## [Required work]
Transcribe the data that follows in full. Leave out the pictures.

## [Supplied data]
————————
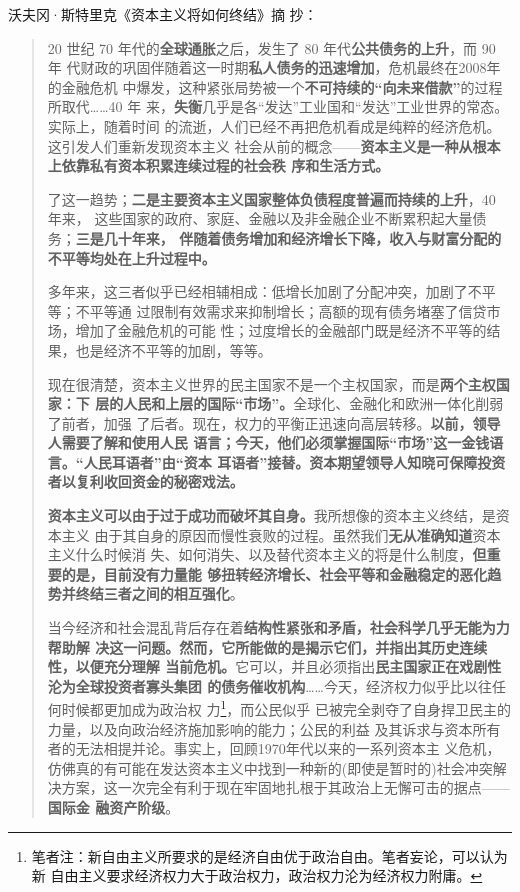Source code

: 沃夫冈·斯特里克《资本主义将如何终结》\cite{JJDK201504024}\cite{streeck2017will}摘
抄：
\begin{quotation}
  20 世纪 70 年代的\textbf{全球通胀}之后，发生了 80 年代\textbf{公共债务的上升}，而 90 年
  代财政的巩固伴随着这一时期\textbf{私人债务的迅速增加}，危机最终在2008年的金融危机
  中爆发，这种紧张局势被一个\textbf{不可持续的“向未来借款”}的过程所取代……40 年
  来，\textbf{失衡}几乎是各“发达”工业国和“发达”工业世界的常态。实际上，随着时间
  的流逝，人们已经不再把危机看成是纯粹的经济危机。这引发人们重新发现资本主义
  社会从前的概念——\textbf{资本主义是一种从根本上依靠私有资本积累连续过程的社会秩
    序和生活方式。}

  了这一趋势；\textbf{二是主要资本主义国家整体负债程度普遍而持续的上升}，40 年来，
  这些国家的政府、家庭、金融以及非金融企业不断累积起大量债务；\textbf{三是几十年来，
    伴随着债务增加和经济增长下降，收入与财富分配的不平等均处在上升过程中。}

  多年来，这三者似乎已经相辅相成：低增长加剧了分配冲突，加剧了不平等；不平等通
  过限制有效需求来抑制增长；高额的现有债务堵塞了信贷市场，增加了金融危机的可能
  性；过度增长的金融部门既是经济不平等的结果，也是经济不平等的加剧，等等。

  现在很清楚，资本主义世界的民主国家不是一个主权国家，而是\textbf{两个主权国家：下
    层的人民和上层的国际“市场”。}全球化、金融化和欧洲一体化削弱了前者，加强
  了后者。现在，权力的平衡正迅速向高层转移。\textbf{以前，领导人需要了解和使用人民
    语言；今天，他们必须掌握国际“市场”这一金钱语言。“人民耳语者”由“资本
    耳语者”接替。资本期望领导人知晓可保障投资者以复利收回资金的秘密戏法。}

  \textbf{资本主义可以由于过于成功而破坏其自身。}我所想像的资本主义终结，是资本主义
  由于其自身的原因而慢性衰败的过程。虽然我们\textbf{无从准确知道}资本主义什么时候消
  失、如何消失、以及替代资本主义的将是什么制度，\textbf{但重要的是，目前没有力量能
    够扭转经济增长、社会平等和金融稳定的恶化趋势并终结三者之间的相互强化}。

  当今经济和社会混乱背后存在着\textbf{结构性紧张和矛盾，社会科学几乎无能为力帮助解
    决这一问题。然而，它所能做的是揭示它们，并指出其历史连续性，以便充分理解
    当前危机。}它可以，并且必须指出\textbf{民主国家正在戏剧性沦为全球投资者寡头集团
    的债务催收机构}……今天，经济权力似乎比以往任何时候都更加成为政治权
  力\footnote{笔者注：新自由主义所要求的是经济自由优于政治自由。笔者妄论，可以认为新
    自由主义要求经济权力大于政治权力，政治权力沦为经济权力附庸。}，而公民似乎
  已被完全剥夺了自身捍卫民主的力量，以及向政治经济施加影响的能力；公民的利益
  及其诉求与资本所有者的无法相提并论。事实上，回顾1970年代以来的一系列资本主
  义危机，仿佛真的有可能在发达资本主义中找到一种新的(即使是暂时的)社会冲突解
  决方案，这一次完全有利于现在牢固地扎根于其政治上无懈可击的据点——\textbf{国际金
    融资产阶级}。


\end{quotation}
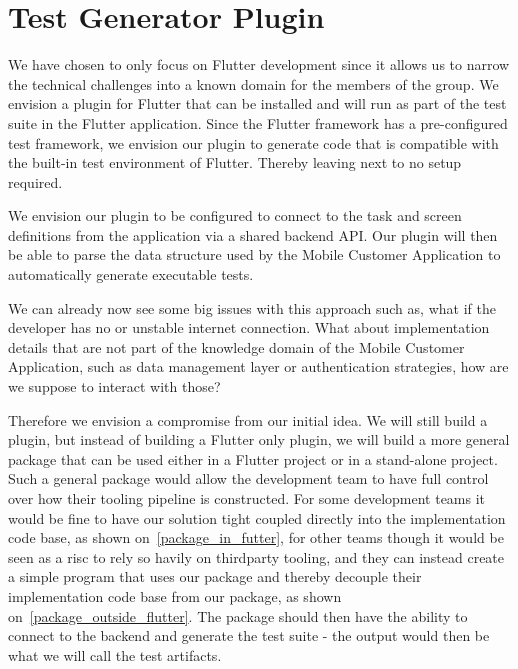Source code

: \section{Test Generator Plugin}
We have chosen to only focus on Flutter development since it allows us to narrow the technical challenges into a known domain for the members of the group.
We envision a plugin for Flutter that can be installed and will run as part of the test suite in the Flutter application.
Since the Flutter framework has a pre-configured test framework, we envision our plugin to generate code that is compatible with the built-in test environment of Flutter.
Thereby leaving next to no setup required.

We envision our plugin to be configured to connect to the task and screen definitions from the application via a shared backend API.
Our plugin will then be able to parse the data structure used by the Mobile Customer Application to automatically generate executable tests.

We can already now see some big issues with this approach such as, what if the developer has no or unstable internet connection.
What about implementation details that are not part of the knowledge domain of the Mobile Customer Application, such as data management layer or authentication strategies, how are we suppose to interact with those?

Therefore we envision a compromise from our initial idea. 
We will still build a plugin, but instead of building a Flutter only plugin, we will build a more general package that can be used either in a Flutter project or in a stand-alone project.
Such a general package would allow the development team to have full control over how their tooling pipeline is constructed.
For some development teams it would be fine to have our solution tight coupled directly into the implementation code base, as shown on~\autoref{package_in_futter}, for other teams though it would be seen as a risc to rely so havily on thirdparty tooling, and they can instead create a simple program that uses our package and thereby decouple their implementation code base from our package, as shown on~\autoref{package_outside_flutter}. 
The package should then have the ability to connect to the backend and generate the test suite - the output would then be what we will call the test artifacts.

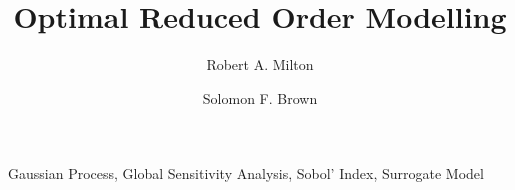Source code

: \documentclass[preprint,12pt]{elsarticle}
\begin{document}
    \begin{frontmatter}



        \title{Optimal Reduced Order Modelling}

        
        \author{Robert A. Milton}

        \author{Solomon F. Brown}

        \address{Department of Chemical and Biological Engineering, University of Sheffield, Sheffield, S1 3JD, United Kingdom}       

        \begin{abstract}

        \end{abstract}

        \begin{keyword}
            Gaussian Process, Global Sensitivity Analysis, Sobol' Index, Surrogate Model



        \end{keyword}

    \end{frontmatter}
\end{document}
————————
## [Reply to the exercise]
Source code

: 沃夫冈·斯特里克《资本主义将如何终结》\cite{JJDK201504024}\cite{streeck2017will}摘
抄：
\begin{quotation}
  20 世纪 70 年代的\textbf{全球通胀}之后，发生了 80 年代\textbf{公共债务的上升}，而 90 年
  代财政的巩固伴随着这一时期\textbf{私人债务的迅速增加}，危机最终在2008年的金融危机
  中爆发，这种紧张局势被一个\textbf{不可持续的“向未来借款”}的过程所取代……40 年
  来，\textbf{失衡}几乎是各“发达”工业国和“发达”工业世界的常态。实际上，随着时间
  的流逝，人们已经不再把危机看成是纯粹的经济危机。这引发人们重新发现资本主义
  社会从前的概念——\textbf{资本主义是一种从根本上依靠私有资本积累连续过程的社会秩
    序和生活方式。}

  了这一趋势；\textbf{二是主要资本主义国家整体负债程度普遍而持续的上升}，40 年来，
  这些国家的政府、家庭、金融以及非金融企业不断累积起大量债务；\textbf{三是几十年来，
    伴随着债务增加和经济增长下降，收入与财富分配的不平等均处在上升过程中。}

  多年来，这三者似乎已经相辅相成：低增长加剧了分配冲突，加剧了不平等；不平等通
  过限制有效需求来抑制增长；高额的现有债务堵塞了信贷市场，增加了金融危机的可能
  性；过度增长的金融部门既是经济不平等的结果，也是经济不平等的加剧，等等。

  现在很清楚，资本主义世界的民主国家不是一个主权国家，而是\textbf{两个主权国家：下
    层的人民和上层的国际“市场”。}全球化、金融化和欧洲一体化削弱了前者，加强
  了后者。现在，权力的平衡正迅速向高层转移。\textbf{以前，领导人需要了解和使用人民
    语言；今天，他们必须掌握国际“市场”这一金钱语言。“人民耳语者”由“资本
    耳语者”接替。资本期望领导人知晓可保障投资者以复利收回资金的秘密戏法。}

  \textbf{资本主义可以由于过于成功而破坏其自身。}我所想像的资本主义终结，是资本主义
  由于其自身的原因而慢性衰败的过程。虽然我们\textbf{无从准确知道}资本主义什么时候消
  失、如何消失、以及替代资本主义的将是什么制度，\textbf{但重要的是，目前没有力量能
    够扭转经济增长、社会平等和金融稳定的恶化趋势并终结三者之间的相互强化}。

  当今经济和社会混乱背后存在着\textbf{结构性紧张和矛盾，社会科学几乎无能为力帮助解
    决这一问题。然而，它所能做的是揭示它们，并指出其历史连续性，以便充分理解
    当前危机。}它可以，并且必须指出\textbf{民主国家正在戏剧性沦为全球投资者寡头集团
    的债务催收机构}……今天，经济权力似乎比以往任何时候都更加成为政治权
  力\footnote{笔者注：新自由主义所要求的是经济自由优于政治自由。笔者妄论，可以认为新
    自由主义要求经济权力大于政治权力，政治权力沦为经济权力附庸。}，而公民似乎
  已被完全剥夺了自身捍卫民主的力量，以及向政治经济施加影响的能力；公民的利益
  及其诉求与资本所有者的无法相提并论。事实上，回顾1970年代以来的一系列资本主
  义危机，仿佛真的有可能在发达资本主义中找到一种新的(即使是暂时的)社会冲突解
  决方案，这一次完全有利于现在牢固地扎根于其政治上无懈可击的据点——\textbf{国际金
    融资产阶级}。


\end{quotation}
Source code

: \section{Test Generator Plugin}
We have chosen to only focus on Flutter development since it allows us to narrow the technical challenges into a known domain for the members of the group.
We envision a plugin for Flutter that can be installed and will run as part of the test suite in the Flutter application.
Since the Flutter framework has a pre-configured test framework, we envision our plugin to generate code that is compatible with the built-in test environment of Flutter.
Thereby leaving next to no setup required.

We envision our plugin to be configured to connect to the task and screen definitions from the application via a shared backend API.
Our plugin will then be able to parse the data structure used by the Mobile Customer Application to automatically generate executable tests.

We can already now see some big issues with this approach such as, what if the developer has no or unstable internet connection.
What about implementation details that are not part of the knowledge domain of the Mobile Customer Application, such as data management layer or authentication strategies, how are we suppose to interact with those?

Therefore we envision a compromise from our initial idea. 
We will still build a plugin, but instead of building a Flutter only plugin, we will build a more general package that can be used either in a Flutter project or in a stand-alone project.
Such a general package would allow the development team to have full control over how their tooling pipeline is constructed.
For some development teams it would be fine to have our solution tight coupled directly into the implementation code base, as shown on~\autoref{package_in_futter}, for other teams though it would be seen as a risc to rely so havily on thirdparty tooling, and they can instead create a simple program that uses our package and thereby decouple their implementation code base from our package, as shown on~\autoref{package_outside_flutter}. 
The package should then have the ability to connect to the backend and generate the test suite - the output would then be what we will call the test artifacts.

Source code

: \documentclass[preprint,12pt]{elsarticle}
\begin{document}
    \begin{frontmatter}



        \title{Optimal Reduced Order Modelling}

        
        \author{Robert A. Milton}

        \author{Solomon F. Brown}

        \address{Department of Chemical and Biological Engineering, University of Sheffield, Sheffield, S1 3JD, United Kingdom}       

        \begin{abstract}

        \end{abstract}

        \begin{keyword}
            Gaussian Process, Global Sensitivity Analysis, Sobol' Index, Surrogate Model



        \end{keyword}

    \end{frontmatter}
\end{document}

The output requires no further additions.